War is the health of the state.

I think it would be a big mistake to oppose the objective of global progressive taxation of income and wealth with the objective of class struggle and political fight, for at least two reasons. First, making this tax reform possible would require a huge mobilization. This has always been the case in the past. All the big revolutions engendered a big tax reform. Take the French Revolution, the American Revolution, or World War One: although it was not a fiscal revolution initially, through the Bolshevik Revolution, it had a huge impact on the acceptance of a progressive tax regime and more generally social welfare institutions after World War One – and even more so after World War Two. These were fiercely opposed by the elite and by the right just before these shocks, so this shows that we need a big fight and sometimes violent shocks to make progressive tax accepted. It would be a big mistake to think of progressive taxation as a technocratic process that comes quietly from a minister and experts. This is not at all the history of taxation.
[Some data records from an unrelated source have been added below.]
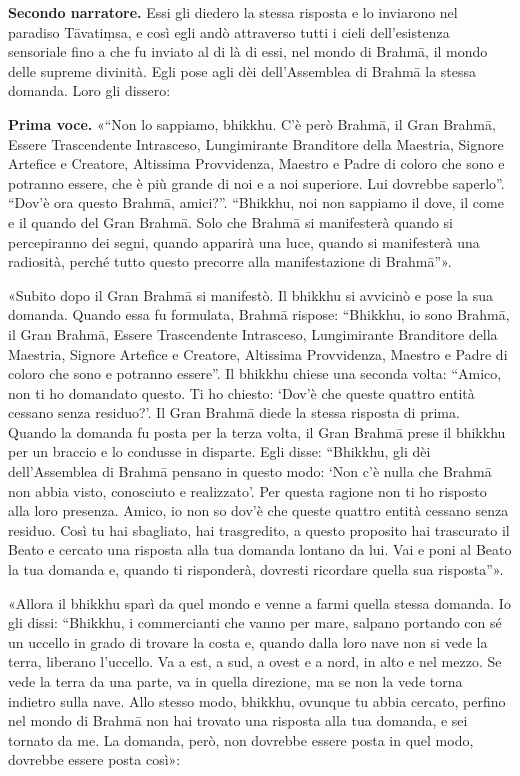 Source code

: \textbf{Secondo narratore.} Essi gli diedero la stessa risposta e lo inviarono
nel paradiso Tāvatiṃsa, e così egli andò attraverso tutti i cieli
dell’esistenza sensoriale fino a che fu inviato al di là di essi, nel
mondo di Brahmā, il mondo delle supreme divinità. Egli pose agli dèi
dell’Assemblea di Brahmā la stessa domanda. Loro gli dissero:


\textbf{Prima voce.} «“Non lo sappiamo, bhikkhu. C’è però Brahmā, il Gran Brahmā,
Essere Trascendente Intrasceso, Lungimirante Branditore della Maestria,
Signore Artefice e Creatore, Altissima Provvidenza, Maestro e Padre di
coloro che sono e potranno essere, che è più grande di noi e a noi
superiore. Lui dovrebbe saperlo”. “Dov’è ora questo Brahmā, amici?”.
“Bhikkhu, noi non sappiamo il dove, il come e il quando del Gran Brahmā.
Solo che Brahmā si manifesterà quando si percepiranno dei segni, quando
apparirà una luce, quando si manifesterà una radiosità, perché tutto
questo precorre alla manifestazione di Brahmā”».


«Subito dopo il Gran Brahmā si manifestò. Il bhikkhu si avvicinò e pose
la sua domanda. Quando essa fu formulata, Brahmā rispose: “Bhikkhu, io
sono Brahmā, il Gran Brahmā, Essere Trascendente Intrasceso,
Lungimirante Branditore della Maestria, Signore Artefice e Creatore,
Altissima Provvidenza, Maestro e Padre di coloro che sono e potranno
essere”. Il bhikkhu chiese una seconda volta: “Amico, non ti ho
domandato questo. Ti ho chiesto: ‘Dov’è che queste quattro entità
cessano senza residuo?’. Il Gran Brahmā diede la stessa risposta di
prima. Quando la domanda fu posta per la terza volta, il Gran Brahmā
prese il bhikkhu per un braccio e lo condusse in disparte. Egli disse:
“Bhikkhu, gli dèi dell’Assemblea di Brahmā pensano in questo modo: ‘Non
c’è nulla che Brahmā non abbia visto, conosciuto e realizzato’. Per
questa ragione non ti ho risposto alla loro presenza. Amico, io non so
dov’è che queste quattro entità cessano senza residuo. Così tu hai
sbagliato, hai trasgredito, a questo proposito hai trascurato il Beato e
cercato una risposta alla tua domanda lontano da lui. Vai e poni al
Beato la tua domanda e, quando ti risponderà, dovresti ricordare quella
sua risposta”».


«Allora il bhikkhu sparì da quel mondo e venne a farmi quella stessa
domanda. Io gli dissi: “Bhikkhu, i commercianti che vanno per mare,
salpano portando con sé un uccello in grado di trovare la costa e,
quando dalla loro nave non si vede la terra, liberano l’uccello. Va a
est, a sud, a ovest e a nord, in alto e nel mezzo. Se vede la terra da
una parte, va in quella direzione, ma se non la vede torna indietro
sulla nave. Allo stesso modo, bhikkhu, ovunque tu abbia cercato, perfino
nel mondo di Brahmā non hai trovato una risposta alla tua domanda, e sei
tornato da me. La domanda, però, non dovrebbe essere posta in quel modo,
dovrebbe essere posta così»:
This is Thomas Piketty’s statement in a recent interview. The interview, by by Antoine Dolcerocca and Gokhan Terzioglu, is titled “Interview with Thomas Piketty: Piketty Responds to Criticisms from the Left.”

Reading it, I was reminded of Robert Higgs’ thesis in his classic book Crisis and Leviathan. The difference? Higgs decried the growth of taxation and government that came about because of war. Piketty welcomes it.

HT2 Tyler Cowen.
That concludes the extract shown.